By Liz Palika
April 10, 2014
Sisko was born on a ranch in the mountains of Arizona east of Tucson. Paul and I brought him home when he was about six months old. Poor little dude: Suburbia was overwhelming for Sisko. Our neighborhood was noisy compared to the ranch he grew up on, and there were sights and sounds and smells new to him. He tends to be cautious by nature, but at times he was just plain frightened.
So I set out to gradually and carefully introduce him to his new world. The days we had puppy classes at Kindred Spirits Dog Training, I brought him even though technically he was too old. I figured the socialization with happy puppies would be good for him. He was wary and often worried, but he did OK. I also gave the driver of the trash truck some treats to give Sisko because that truck was huge, stinky, and noisy. The neighbor who drove a loud Harley gave him treats, too. Gradually, over several weeks, with many short, upbeat drives and walks all over northern San Diego county, he began to trust me and relax.
Then, just a few months after Sisko joined our household, my husband died. It was chaos again, and Sisko’s newly won confidence was shaken. And a year after that Riker, my oldest Aussie passed away. Poor Sisko. Thankfully, however, Bashir has been a rock and Sisko was able to lean heavily on Bashir’s confidence. The three of us made it through those tough times without Paul.

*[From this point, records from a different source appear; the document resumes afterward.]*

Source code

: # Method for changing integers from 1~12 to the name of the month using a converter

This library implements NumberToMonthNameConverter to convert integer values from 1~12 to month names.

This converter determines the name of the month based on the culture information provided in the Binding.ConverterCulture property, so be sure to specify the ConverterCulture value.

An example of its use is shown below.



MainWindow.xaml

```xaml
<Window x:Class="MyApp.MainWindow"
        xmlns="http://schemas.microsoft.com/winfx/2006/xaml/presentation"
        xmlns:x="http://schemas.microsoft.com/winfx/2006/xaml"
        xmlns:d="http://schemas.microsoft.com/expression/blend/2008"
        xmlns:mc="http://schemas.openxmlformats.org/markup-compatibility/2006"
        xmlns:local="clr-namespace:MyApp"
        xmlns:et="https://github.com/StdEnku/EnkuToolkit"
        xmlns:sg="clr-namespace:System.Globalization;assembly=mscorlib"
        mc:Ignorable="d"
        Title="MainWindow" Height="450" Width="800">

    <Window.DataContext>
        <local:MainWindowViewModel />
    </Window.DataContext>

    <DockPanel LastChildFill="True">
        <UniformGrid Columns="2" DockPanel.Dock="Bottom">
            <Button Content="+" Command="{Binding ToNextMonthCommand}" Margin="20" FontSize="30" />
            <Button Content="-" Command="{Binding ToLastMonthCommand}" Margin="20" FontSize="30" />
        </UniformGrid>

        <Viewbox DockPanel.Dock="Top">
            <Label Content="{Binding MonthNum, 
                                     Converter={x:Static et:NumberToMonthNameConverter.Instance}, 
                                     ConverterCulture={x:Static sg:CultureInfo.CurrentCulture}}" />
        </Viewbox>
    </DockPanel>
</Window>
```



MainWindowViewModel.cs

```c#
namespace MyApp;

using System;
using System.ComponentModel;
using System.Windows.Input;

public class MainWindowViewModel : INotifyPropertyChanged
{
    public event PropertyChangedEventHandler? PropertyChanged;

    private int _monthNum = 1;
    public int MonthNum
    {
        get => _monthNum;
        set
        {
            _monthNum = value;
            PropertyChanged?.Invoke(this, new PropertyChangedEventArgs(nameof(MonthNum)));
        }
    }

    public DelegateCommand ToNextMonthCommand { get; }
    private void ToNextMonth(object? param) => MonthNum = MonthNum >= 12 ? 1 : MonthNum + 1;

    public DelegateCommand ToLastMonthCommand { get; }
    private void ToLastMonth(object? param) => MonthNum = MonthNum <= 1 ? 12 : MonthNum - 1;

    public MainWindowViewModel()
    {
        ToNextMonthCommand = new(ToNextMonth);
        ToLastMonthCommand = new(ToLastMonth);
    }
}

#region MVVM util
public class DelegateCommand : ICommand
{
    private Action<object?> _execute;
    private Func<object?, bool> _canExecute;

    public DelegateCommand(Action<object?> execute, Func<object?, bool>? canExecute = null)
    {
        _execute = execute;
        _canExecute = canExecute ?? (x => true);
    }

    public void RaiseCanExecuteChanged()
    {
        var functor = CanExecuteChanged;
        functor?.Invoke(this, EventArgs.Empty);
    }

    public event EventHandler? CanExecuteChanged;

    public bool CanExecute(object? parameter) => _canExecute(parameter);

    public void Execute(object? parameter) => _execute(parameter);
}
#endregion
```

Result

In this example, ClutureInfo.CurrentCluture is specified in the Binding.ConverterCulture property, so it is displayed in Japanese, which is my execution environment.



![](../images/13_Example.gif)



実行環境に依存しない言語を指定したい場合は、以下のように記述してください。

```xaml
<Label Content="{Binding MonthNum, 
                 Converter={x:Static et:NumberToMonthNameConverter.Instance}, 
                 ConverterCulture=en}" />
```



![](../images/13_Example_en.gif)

I began teaching Sisko therapy dog work as a means to keep his brain busy. I was entering him in every class I could to build his confidence and to challenge him, so he had already been having fun in non-competitive agility, trick training, stockdog work (he’s an Australian shepherd) and obedience training. But since most of my dogs have been therapy dogs, I started teaching him those skills knowing full well that he might not have the confidence (or desire) to be a therapy dog. But he did well, and we began visiting. Initially, I kept the visits short and if Sisko began showing signs of stress we would leave. However, he quickly learned what was expected of him and soon was visiting for an hour at a time.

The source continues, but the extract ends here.